-- Opening Marker --
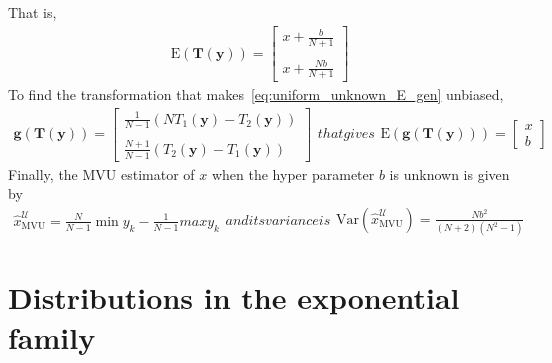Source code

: \documentclass[journal]{IEEEtran}
\newcommand{\E}{\mathrm{E}}
\newcommand{\Var}{\mathrm{Var}}
\begin{document}
%
%
That is, 
%
%
\begin{align}
\E(\bm{T}(\bm{y})) = \begin{bmatrix}
x+\frac{b}{N+1}\\\\x+\frac{Nb}{N+1}
\end{bmatrix}
\label{eq:uniform_unknown_E_gen}
\end{align}
%
%
To find the transformation that makes~\eqref{eq:uniform_unknown_E_gen} unbiased, 
%
%
\begin{subequations}
	\begin{align}
	\bm{g}(\bm{T}(\bm{y}))=\begin{bmatrix}\frac{1}{N-1}\left(NT_1(\bm{y})-T_2(\bm{y})\right)\\\\	\frac{N+1}{N-1}\left(T_2(\bm{y})-T_1(\bm{y})\right)\end{bmatrix}
	\end{align}
	that gives
	\begin{align}
	\E\left(\bm{g}(\bm{T}(\bm{y}))\right) = \begin{bmatrix}x\\b	\end{bmatrix}
	\end{align}
\end{subequations}
Finally, the MVU estimator of $x$ when the hyper parameter $b$ is unknown is given by
\begin{subequations}
	\begin{align}
	\hat{x}_{\mathrm{MVU}}^{\mathcal{U}} = \frac{N}{N-1}\min y_k - \frac{1}{N-1} max y_k 
	\end{align}
	and its variance is
	\begin{align}
	\Var(\hat{x}_{\mathrm{MVU}}^{\mathcal{U}}) = \frac{Nb^2}{(N+2)(N^2-1)}
	\end{align}
\end{subequations}
%
%


\section{Distributions in the exponential family} \label{sec:distributioons_in_the_exponential_family}
\end{document}
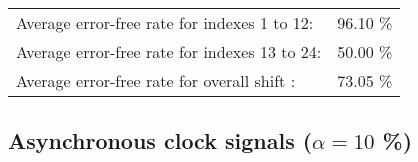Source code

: \begin{table}[h]
\begin{center}
\begin{tabular}{|c|c|c|c|c|}
\end{tabular}


\flushleft
\begin{tabular}{l l}
Average error-free rate for indexes  1 to 12: & 96.10 \% \\
Average error-free rate for indexes 13 to 24: & 50.00 \% \\
Average error-free rate for overall shift   : & 73.05 \% \\

\end{tabular}


\end{center}
\end{table}




\pagebreak
\subsection{Asynchronous clock signals ($\alpha=10$ \%)}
-- Closing Marker --
How to complete this task: Restate the whole listing above exactly, please, omitting every image.

Task result:
Source code

: \documentclass[journal]{IEEEtran}
\newcommand{\E}{\mathrm{E}}
\newcommand{\Var}{\mathrm{Var}}
\begin{document}
%
%
That is, 
%
%
\begin{align}
\E(\bm{T}(\bm{y})) = \begin{bmatrix}
x+\frac{b}{N+1}\\\\x+\frac{Nb}{N+1}
\end{bmatrix}
\label{eq:uniform_unknown_E_gen}
\end{align}
%
%
To find the transformation that makes~\eqref{eq:uniform_unknown_E_gen} unbiased, 
%
%
\begin{subequations}
	\begin{align}
	\bm{g}(\bm{T}(\bm{y}))=\begin{bmatrix}\frac{1}{N-1}\left(NT_1(\bm{y})-T_2(\bm{y})\right)\\\\	\frac{N+1}{N-1}\left(T_2(\bm{y})-T_1(\bm{y})\right)\end{bmatrix}
	\end{align}
	that gives
	\begin{align}
	\E\left(\bm{g}(\bm{T}(\bm{y}))\right) = \begin{bmatrix}x\\b	\end{bmatrix}
	\end{align}
\end{subequations}
Finally, the MVU estimator of $x$ when the hyper parameter $b$ is unknown is given by
\begin{subequations}
	\begin{align}
	\hat{x}_{\mathrm{MVU}}^{\mathcal{U}} = \frac{N}{N-1}\min y_k - \frac{1}{N-1} max y_k 
	\end{align}
	and its variance is
	\begin{align}
	\Var(\hat{x}_{\mathrm{MVU}}^{\mathcal{U}}) = \frac{Nb^2}{(N+2)(N^2-1)}
	\end{align}
\end{subequations}
%
%


\section{Distributions in the exponential family} \label{sec:distributioons_in_the_exponential_family}
\end{document}
Source code

: \begin{table}[h]
\begin{center}
\begin{tabular}{|c|c|c|c|c|}
\end{tabular}


\flushleft
\begin{tabular}{l l}
Average error-free rate for indexes  1 to 12: & 96.10 \% \\
Average error-free rate for indexes 13 to 24: & 50.00 \% \\
Average error-free rate for overall shift   : & 73.05 \% \\

\end{tabular}


\end{center}
\end{table}




\pagebreak
\subsection{Asynchronous clock signals ($\alpha=10$ \%)}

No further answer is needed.